* [About this exercise]
A stretch of the entries below is to be set down exactly, running from the line with "- [x] Basic Syntax (In Progress) 🔄" through the line with "Auto-updated**: 2025-10-21 at 21:19 WIB", both included, and no other line.

Stored data entries
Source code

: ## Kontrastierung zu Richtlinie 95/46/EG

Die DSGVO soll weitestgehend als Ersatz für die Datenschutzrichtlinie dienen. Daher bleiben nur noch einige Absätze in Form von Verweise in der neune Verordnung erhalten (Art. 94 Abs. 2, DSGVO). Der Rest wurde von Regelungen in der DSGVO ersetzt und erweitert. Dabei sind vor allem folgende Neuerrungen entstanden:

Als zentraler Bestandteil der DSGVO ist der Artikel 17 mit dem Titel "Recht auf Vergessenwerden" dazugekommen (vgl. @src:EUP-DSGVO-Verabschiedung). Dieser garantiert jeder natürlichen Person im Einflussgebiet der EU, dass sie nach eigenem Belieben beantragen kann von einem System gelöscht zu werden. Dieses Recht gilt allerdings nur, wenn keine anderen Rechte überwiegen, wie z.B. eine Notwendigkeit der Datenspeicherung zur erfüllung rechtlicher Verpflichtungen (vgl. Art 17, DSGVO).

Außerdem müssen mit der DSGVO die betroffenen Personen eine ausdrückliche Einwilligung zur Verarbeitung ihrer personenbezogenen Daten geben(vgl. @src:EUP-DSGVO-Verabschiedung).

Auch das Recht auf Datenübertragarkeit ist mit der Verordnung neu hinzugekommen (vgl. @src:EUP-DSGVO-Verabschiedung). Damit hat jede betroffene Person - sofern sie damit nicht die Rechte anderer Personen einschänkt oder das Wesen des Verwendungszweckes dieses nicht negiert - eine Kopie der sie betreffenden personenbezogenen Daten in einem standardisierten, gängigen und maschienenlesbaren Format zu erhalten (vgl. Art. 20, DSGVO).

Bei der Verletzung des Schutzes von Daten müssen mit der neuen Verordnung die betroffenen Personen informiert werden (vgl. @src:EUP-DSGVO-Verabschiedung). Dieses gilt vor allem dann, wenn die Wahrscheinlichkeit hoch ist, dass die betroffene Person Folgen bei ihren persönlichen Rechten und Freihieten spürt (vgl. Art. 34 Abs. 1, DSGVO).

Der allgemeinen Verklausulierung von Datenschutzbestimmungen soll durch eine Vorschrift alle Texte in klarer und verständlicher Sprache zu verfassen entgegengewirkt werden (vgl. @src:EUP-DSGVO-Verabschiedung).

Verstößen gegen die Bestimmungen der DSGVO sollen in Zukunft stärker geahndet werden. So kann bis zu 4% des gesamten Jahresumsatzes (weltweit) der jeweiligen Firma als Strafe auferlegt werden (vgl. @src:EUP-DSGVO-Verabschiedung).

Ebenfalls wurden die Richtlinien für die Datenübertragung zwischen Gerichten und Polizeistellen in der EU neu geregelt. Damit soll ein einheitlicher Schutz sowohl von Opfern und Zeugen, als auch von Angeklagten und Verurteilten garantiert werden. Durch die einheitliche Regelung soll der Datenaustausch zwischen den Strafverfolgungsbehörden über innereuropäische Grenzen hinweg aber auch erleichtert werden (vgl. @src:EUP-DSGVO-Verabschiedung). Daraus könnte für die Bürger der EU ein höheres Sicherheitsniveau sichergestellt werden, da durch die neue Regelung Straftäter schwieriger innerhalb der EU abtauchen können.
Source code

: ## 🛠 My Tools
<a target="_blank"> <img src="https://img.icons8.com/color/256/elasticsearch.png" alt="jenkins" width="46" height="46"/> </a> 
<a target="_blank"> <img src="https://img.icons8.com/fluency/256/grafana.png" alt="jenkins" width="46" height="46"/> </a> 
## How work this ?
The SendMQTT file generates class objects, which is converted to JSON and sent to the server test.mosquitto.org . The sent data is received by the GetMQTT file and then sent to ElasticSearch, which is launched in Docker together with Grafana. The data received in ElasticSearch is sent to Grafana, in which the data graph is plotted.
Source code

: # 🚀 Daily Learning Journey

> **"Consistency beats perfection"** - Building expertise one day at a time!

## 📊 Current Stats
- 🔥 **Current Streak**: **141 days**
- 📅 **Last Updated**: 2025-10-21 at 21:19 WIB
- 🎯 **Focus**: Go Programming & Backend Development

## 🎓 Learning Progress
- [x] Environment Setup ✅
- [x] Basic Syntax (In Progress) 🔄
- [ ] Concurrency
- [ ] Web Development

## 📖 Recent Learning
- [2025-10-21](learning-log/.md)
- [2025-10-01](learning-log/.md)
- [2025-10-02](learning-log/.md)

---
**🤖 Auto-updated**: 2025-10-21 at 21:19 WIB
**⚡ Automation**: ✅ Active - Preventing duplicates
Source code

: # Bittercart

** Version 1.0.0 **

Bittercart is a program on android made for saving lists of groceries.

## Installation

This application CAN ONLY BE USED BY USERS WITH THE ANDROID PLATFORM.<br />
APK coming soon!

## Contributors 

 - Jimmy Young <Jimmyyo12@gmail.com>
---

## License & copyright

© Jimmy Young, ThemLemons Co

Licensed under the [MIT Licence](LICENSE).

* [Task response]
- [x] Basic Syntax (In Progress) 🔄
- [ ] Concurrency
- [ ] Web Development

## 📖 Recent Learning
- [2025-10-21](learning-log/.md)
- [2025-10-01](learning-log/.md)
- [2025-10-02](learning-log/.md)

---
**🤖 Auto-updated**: 2025-10-21 at 21:19 WIB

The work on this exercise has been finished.